I will get more pics of where im at now that i would have taken earlier but my camera broke and i had to fix it but was dark by the time i did.
 
#4 ·
remember to spray in sweeping motions, releasing the button at the end of each sweep, and pressing it at the start of the next.
 
#7 ·
Ok this is after 5 coats of the black acrylic enamel and as you can see there are lines that really look worse in the pic then they really are but they are inevitable when using rattle can paint so once its completely dry it will get wet sanded with 1000 grit to level everything out then cleared.

 
#10 ·
So after screwing up the paint with the wrong cleaner iv decided to sand it back down and repaint using a HVLP gun and the Duplicolor Paint Shop jet black base coat and clear coat.

Hopefully i can get the trunk lid done tomorrow so i can see how well the paint lays down.

 
#15 ·
Other then the few more high spots i found wet sanding the clear the other day that's about it.

Im going to have to sand the clear back down to level it all out and repaint the bad areas and re clear it later in the year when the humidity drops down to a better level.

I suggest you wait to paint yours as well to save yourself the aggravation iv experienced so far.

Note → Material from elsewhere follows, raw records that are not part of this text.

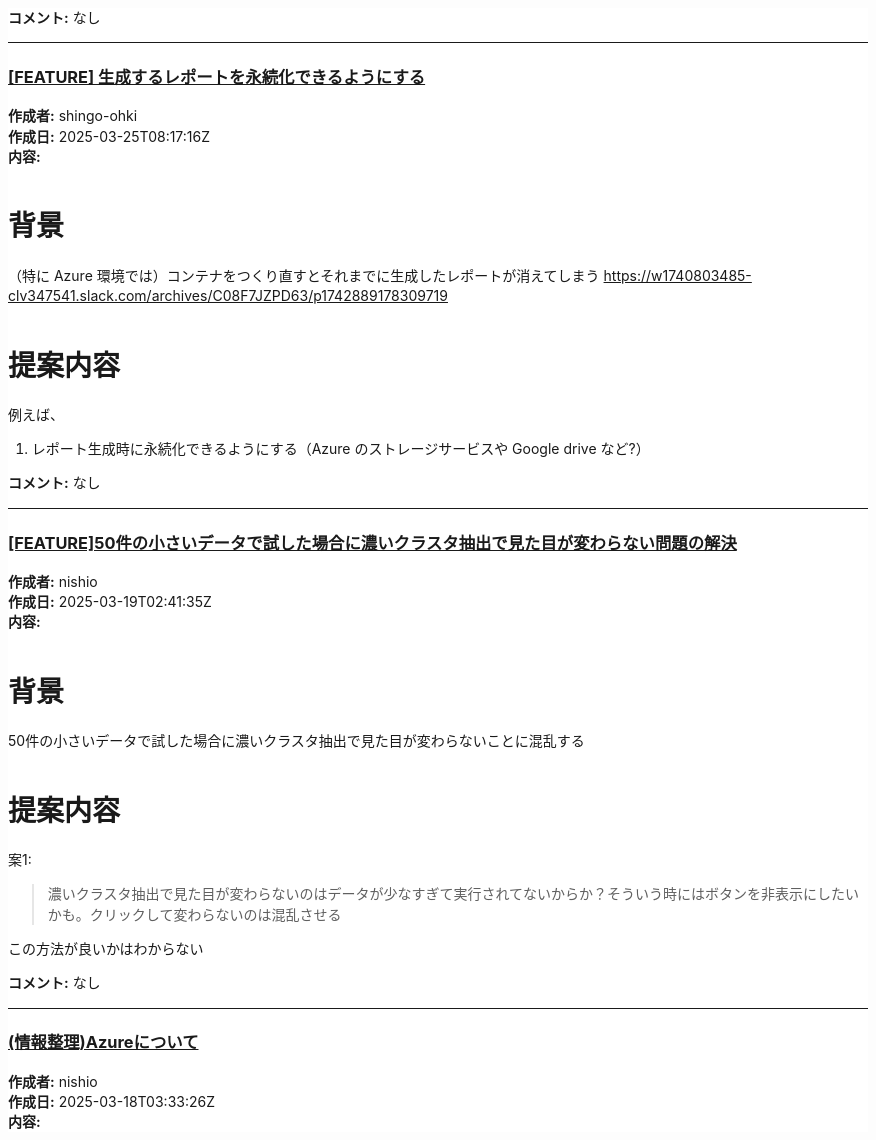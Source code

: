 **コメント:** なし

---

### [[FEATURE] 生成するレポートを永続化できるようにする](https://github.com/digitaldemocracy2030/kouchou-ai/issues/174)

**作成者:** shingo-ohki  
**作成日:** 2025-03-25T08:17:16Z  
**内容:**

# 背景
（特に Azure 環境では）コンテナをつくり直すとそれまでに生成したレポートが消えてしまう
https://w1740803485-clv347541.slack.com/archives/C08F7JZPD63/p1742889178309719

# 提案内容
例えば、
1. レポート生成時に永続化できるようにする（Azure のストレージサービスや Google drive など?） 

**コメント:** なし

---

### [[FEATURE]50件の小さいデータで試した場合に濃いクラスタ抽出で見た目が変わらない問題の解決](https://github.com/digitaldemocracy2030/kouchou-ai/issues/96)

**作成者:** nishio  
**作成日:** 2025-03-19T02:41:35Z  
**内容:**

# 背景
50件の小さいデータで試した場合に濃いクラスタ抽出で見た目が変わらないことに混乱する


# 提案内容

案1:

>濃いクラスタ抽出で見た目が変わらないのはデータが少なすぎて実行されてないからか？そういう時にはボタンを非表示にしたいかも。クリックして変わらないのは混乱させる

この方法が良いかはわからない

**コメント:** なし

---

### [(情報整理)Azureについて](https://github.com/digitaldemocracy2030/kouchou-ai/issues/80)

**作成者:** nishio  
**作成日:** 2025-03-18T03:33:26Z  
**内容:**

From what iv gathered it needs to be less than 50 percent to keep the clear from clouding and blotching.
 
#17 ·
ah the good old repairs lol....well its nice to be back on this site knowing that it still lives...my treps not doing to good....can't really seem to figure out whats wrong with the trans but because this is a bodywork and paint thread....just letting you guys know that my trep that just got painted...has to get repainted do to all the scratches and such so that sucks...its all faded and what not already....1 stage paint sucks....
so with that being said i invested in some sprayers and now choosing the new paint...
 
#20 ·
There are special additives that slow down the drying for high humidity conditions. Check with your local auto body/paint supply shop, tell them you need retarder for whatever you are using, lacquer, enamel or urethane. In high humidity the best to use is lacquer, and lacquer clear because you can wetsand and buff it to a mirror gloss no matter what. If you can, raise the heat level (yeah it will suck) in your shop or paint booth with some heat lamps, it will help dry the air.
 
#23 ·
Just sand it down and use a good high build primer. let it cure 24 hours wet sand with 600 wet sand paper. and reprime and re wet sand. then clean and dry area clean with wax and grease remover then a final clean(er) and use really low pressure bone dry air to blow as you wipe witha tack rag. Do not use much pressure with the tack rag... It is simple. But I used to paint cars. LoL
 
#24 ·
So i decided to ditch the Harbor Freight gun after it decided to leak from the needle seal and also the 1.5 setup was just to large for base coat and clear coat.

Now i will be using a 1.3 setup from TCP Global that i have already verified does not leak and seems to be a better built gun plus it came with the wrench to tear the gun down with which the Harbor Freight gun did not.